Die Continental-Aktie: Lebenszyklen eines Wertpapiers im Wandel der Kapitalmarktentwicklung
Der Aktienkurs von Continental ist wie ein Seismograph für die Entwicklung des Unternehmens in den vergangenen 150 Jahren. Sein Schicksal ist mit dem Unternehmen noch enger verwoben als der Kautschukpreis (vgl. Kapitel 4). Die Continental-Aktie erlebte in ihrem langen Leben spektakuläre Höhenflüge, aber auch massive Abstürze. Sie überstand zwei Weltkriege und Inflationen und mindestens fünf große Zusammenbrüche der Börse. Dabei durchlief sie die verschiedenen Stadien des Finanz- und Kapitalmarkts – von der vielfach noch lokalen Börsenwelt der Industrialisierungsphase im Kaiserreich bis zum globalen Finanzmarktkapitalismus unserer Gegenwart. Die Continental-Aktie brachte über die vielen Jahrzehnte hinweg zahllose Groß- wie Kleinaktionäre als Anteilseigner am Konzerngewinn durchaus Wohlstand. Sie verlangte ihnen dabei aber auch einiges an Durchhaltevermögen ab.
Die Anfangsjahre der Continental-Aktie vor dem Hintergrund wirtschaftlicher und politischer Umbrüche
Nach der Gründung von Continental 1871 war die Aktie zunächst ausschließlich den Gründern vorbehalten. Erst im Jahr 1897 kam sie dann in den freien Handel. Und doch: Bis in das 20. Jahrhundert blieb der Aktienbesitz hauptsächlich in den Händen der Gründer. Das lag zum einen am hohen Preis der Aktie: er lag bei etwa dem Doppelten eines durchschnittlichen Jahreslohns eines damaligen Fabrikarbeiters. Zum anderen nahmen die damaligen Unternehmensgründer auch weiterhin die Vorrechte bei der Aktienausgabe in Anspruch.
Infolge der niedrigen Aktienstreuung schwankte der Kurs schon bei geringen Nachfragen oder Verkäufen heftig. Erst nach der Jahrhundertwende erweiterte sich der kleine und exklusive Kreis der Continental-Aktionäre durch neue Aktionäre, die von außen hinzukamen.
An der Entwicklung des Aktienwerts von Continental lässt sich dabei gut beobachten, wie abhängig die Kurse schon damals von externen wirtschaftlichen und politischen Ereignissen im In- und Ausland waren.
So sorgten Ende des 19. Jahrhunderts insbesondere das boomende Fahrradreifen-Geschäft und der Beginn der Automobilreifen-Fertigung für einen rasanten Höhenflug des Wertpapiers.
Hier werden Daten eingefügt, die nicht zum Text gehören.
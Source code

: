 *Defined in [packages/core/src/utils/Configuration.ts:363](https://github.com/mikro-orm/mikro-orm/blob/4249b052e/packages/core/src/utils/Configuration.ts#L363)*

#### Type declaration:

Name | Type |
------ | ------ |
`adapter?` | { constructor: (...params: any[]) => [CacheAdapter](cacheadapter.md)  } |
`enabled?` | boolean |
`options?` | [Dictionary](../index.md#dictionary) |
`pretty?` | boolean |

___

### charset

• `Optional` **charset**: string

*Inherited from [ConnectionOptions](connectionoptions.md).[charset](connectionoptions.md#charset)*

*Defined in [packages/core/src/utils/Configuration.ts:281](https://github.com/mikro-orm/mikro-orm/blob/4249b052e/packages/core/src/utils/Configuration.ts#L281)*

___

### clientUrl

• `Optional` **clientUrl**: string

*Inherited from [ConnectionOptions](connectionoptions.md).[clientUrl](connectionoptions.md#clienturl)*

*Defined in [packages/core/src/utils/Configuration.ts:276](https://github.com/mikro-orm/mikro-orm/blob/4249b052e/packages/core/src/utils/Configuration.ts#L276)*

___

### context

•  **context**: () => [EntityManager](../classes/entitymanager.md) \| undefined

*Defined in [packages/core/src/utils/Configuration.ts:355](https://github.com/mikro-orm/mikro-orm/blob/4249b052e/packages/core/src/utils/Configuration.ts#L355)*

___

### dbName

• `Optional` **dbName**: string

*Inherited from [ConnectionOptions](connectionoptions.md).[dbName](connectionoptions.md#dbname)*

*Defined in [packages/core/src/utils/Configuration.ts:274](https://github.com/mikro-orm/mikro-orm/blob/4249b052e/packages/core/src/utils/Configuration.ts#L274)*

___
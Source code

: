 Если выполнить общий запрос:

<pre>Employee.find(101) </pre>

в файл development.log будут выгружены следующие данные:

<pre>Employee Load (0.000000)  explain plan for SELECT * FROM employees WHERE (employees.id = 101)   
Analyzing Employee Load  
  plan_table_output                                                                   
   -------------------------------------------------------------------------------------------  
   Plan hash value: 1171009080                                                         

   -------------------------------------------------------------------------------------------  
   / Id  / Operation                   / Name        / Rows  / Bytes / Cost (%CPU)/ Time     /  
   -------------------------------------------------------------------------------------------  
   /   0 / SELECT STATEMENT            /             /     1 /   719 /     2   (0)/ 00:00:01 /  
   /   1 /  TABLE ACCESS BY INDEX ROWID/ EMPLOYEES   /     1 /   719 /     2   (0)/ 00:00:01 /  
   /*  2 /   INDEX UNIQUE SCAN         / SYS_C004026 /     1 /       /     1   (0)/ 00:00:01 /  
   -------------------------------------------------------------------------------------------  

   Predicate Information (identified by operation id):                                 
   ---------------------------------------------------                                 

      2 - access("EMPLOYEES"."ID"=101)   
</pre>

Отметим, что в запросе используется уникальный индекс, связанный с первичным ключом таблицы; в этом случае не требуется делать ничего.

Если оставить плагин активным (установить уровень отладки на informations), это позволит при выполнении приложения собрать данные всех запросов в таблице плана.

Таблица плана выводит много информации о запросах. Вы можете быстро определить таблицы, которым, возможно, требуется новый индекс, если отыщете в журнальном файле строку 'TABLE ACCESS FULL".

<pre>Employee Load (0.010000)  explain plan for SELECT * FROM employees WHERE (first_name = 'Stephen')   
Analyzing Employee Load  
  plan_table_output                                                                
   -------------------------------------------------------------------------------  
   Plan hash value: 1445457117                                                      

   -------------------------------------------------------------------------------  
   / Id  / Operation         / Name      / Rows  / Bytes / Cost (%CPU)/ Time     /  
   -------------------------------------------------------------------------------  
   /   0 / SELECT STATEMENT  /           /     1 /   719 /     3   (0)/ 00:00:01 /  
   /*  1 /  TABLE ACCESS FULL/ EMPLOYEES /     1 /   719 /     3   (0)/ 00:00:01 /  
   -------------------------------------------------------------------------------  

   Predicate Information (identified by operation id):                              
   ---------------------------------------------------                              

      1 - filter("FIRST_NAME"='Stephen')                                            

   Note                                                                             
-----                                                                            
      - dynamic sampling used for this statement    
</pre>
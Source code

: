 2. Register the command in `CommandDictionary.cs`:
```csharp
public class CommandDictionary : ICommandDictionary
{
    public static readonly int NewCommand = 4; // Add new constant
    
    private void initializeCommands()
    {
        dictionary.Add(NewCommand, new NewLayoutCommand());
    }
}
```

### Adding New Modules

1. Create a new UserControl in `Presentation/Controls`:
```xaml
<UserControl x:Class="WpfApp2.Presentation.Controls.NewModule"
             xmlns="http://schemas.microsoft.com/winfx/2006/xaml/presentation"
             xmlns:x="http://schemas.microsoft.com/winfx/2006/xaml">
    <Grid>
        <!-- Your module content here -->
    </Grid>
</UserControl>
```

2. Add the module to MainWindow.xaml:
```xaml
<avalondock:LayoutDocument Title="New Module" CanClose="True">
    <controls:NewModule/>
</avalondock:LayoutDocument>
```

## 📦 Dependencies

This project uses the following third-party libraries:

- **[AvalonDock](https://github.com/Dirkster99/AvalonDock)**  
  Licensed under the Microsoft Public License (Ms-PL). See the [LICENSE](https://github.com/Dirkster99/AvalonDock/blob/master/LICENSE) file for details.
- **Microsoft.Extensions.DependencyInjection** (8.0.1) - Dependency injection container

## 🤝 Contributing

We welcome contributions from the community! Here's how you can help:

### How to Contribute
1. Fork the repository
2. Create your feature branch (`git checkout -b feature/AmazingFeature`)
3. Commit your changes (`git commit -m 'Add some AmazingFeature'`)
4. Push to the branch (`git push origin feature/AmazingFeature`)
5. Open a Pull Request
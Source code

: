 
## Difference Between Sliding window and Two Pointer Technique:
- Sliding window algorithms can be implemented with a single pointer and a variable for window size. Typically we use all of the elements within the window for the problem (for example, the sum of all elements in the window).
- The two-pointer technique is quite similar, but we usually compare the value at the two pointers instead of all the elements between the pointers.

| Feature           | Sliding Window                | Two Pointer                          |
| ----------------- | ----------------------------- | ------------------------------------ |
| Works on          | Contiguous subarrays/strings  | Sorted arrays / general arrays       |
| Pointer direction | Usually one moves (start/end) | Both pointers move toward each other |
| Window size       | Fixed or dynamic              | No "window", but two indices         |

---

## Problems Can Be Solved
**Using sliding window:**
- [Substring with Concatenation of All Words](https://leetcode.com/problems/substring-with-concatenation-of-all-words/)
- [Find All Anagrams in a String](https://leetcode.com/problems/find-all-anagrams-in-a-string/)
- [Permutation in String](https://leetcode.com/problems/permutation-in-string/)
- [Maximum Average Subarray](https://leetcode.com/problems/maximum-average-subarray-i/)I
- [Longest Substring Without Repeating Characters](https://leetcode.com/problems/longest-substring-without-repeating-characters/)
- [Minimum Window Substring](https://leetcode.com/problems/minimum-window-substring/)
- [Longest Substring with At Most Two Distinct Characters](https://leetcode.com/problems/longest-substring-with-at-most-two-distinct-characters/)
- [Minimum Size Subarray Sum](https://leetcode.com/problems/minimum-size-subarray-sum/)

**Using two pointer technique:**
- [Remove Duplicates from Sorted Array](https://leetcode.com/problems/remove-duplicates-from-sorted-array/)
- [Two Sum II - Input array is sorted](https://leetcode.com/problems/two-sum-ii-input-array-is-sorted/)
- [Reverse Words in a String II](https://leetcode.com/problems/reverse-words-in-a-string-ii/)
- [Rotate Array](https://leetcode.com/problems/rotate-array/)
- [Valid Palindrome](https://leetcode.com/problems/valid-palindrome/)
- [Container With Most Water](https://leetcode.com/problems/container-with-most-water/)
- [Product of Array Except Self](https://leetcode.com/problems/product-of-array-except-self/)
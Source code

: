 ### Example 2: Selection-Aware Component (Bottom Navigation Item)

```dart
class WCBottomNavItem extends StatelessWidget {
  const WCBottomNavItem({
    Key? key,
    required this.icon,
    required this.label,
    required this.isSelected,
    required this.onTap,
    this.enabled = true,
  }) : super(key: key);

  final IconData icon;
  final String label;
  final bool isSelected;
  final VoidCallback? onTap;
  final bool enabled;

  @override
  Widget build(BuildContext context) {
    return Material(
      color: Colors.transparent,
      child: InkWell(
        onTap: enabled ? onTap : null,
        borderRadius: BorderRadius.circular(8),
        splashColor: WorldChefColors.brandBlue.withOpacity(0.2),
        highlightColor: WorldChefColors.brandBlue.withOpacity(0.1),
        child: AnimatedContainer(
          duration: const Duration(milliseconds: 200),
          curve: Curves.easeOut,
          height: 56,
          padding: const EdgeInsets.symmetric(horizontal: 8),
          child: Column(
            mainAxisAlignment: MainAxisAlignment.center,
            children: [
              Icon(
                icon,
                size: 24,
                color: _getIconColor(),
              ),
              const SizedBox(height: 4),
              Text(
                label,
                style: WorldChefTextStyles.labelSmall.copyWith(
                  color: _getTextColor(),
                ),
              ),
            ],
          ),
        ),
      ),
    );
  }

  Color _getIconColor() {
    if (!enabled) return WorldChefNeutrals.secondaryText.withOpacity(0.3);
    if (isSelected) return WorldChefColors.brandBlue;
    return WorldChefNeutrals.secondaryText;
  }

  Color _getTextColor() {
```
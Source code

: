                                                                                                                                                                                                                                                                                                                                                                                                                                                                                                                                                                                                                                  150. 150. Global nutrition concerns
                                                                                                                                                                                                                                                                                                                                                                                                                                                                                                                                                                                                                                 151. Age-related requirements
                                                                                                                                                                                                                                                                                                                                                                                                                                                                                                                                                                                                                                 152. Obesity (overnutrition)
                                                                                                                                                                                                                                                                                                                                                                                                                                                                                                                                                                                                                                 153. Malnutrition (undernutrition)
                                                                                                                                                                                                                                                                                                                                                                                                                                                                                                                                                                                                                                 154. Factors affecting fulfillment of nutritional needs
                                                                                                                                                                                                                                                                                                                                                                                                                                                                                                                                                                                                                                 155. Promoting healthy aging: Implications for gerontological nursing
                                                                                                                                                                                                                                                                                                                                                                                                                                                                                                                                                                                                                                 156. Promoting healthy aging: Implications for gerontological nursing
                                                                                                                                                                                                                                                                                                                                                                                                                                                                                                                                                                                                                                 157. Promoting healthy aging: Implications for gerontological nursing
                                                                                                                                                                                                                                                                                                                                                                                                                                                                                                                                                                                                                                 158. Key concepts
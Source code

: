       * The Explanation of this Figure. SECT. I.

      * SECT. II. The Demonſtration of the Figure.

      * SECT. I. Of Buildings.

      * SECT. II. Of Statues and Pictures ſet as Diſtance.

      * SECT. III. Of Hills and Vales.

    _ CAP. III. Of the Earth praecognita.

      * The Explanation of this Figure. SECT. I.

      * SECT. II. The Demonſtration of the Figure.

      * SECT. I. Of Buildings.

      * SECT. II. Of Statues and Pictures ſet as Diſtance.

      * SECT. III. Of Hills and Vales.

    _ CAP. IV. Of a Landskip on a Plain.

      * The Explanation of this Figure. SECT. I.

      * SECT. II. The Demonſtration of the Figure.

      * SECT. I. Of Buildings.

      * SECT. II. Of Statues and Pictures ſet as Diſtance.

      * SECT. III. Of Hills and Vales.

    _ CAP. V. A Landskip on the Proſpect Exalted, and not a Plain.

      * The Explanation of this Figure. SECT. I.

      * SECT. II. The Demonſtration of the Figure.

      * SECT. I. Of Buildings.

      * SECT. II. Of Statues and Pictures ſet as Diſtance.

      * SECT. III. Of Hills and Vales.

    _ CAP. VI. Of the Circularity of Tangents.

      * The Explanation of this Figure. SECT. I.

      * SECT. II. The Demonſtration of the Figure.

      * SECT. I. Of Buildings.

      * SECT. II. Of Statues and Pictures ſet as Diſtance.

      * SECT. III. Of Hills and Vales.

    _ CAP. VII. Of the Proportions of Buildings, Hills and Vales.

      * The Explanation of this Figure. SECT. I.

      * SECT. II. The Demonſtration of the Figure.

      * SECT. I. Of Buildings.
Dagegen kam es in der Inflationszeit nach dem Ersten Weltkrieg zu heftigen Kursturbulenzen. Als Folge der Inflation kletterten die Aktienkurse in schwindelerregende Höhen: So erreichte der Kurs der Continental-Aktie Anfang Dezember 1923 einen historischen Höchststand von 6 Billionen Mark.
Die rasante Geldentwertung im Inland barg dabei das Risiko, dass ausländische Firmen deutsche Unternehmen zu billigen Preisen übernehmen konnten. Bei Continental hatte man sich gegen eine Übernahme frühzeitig gewappnet, indem man den befreundeten amerikanischen Reifenkonzern Goodrich als Ankeraktionär ins Boot holte. Er übernahm sukzessive etwa 25 Prozent des Aktienkapitals und stellte ein wertbeständiges Investitionskapital in US-Dollar zur Verfügung.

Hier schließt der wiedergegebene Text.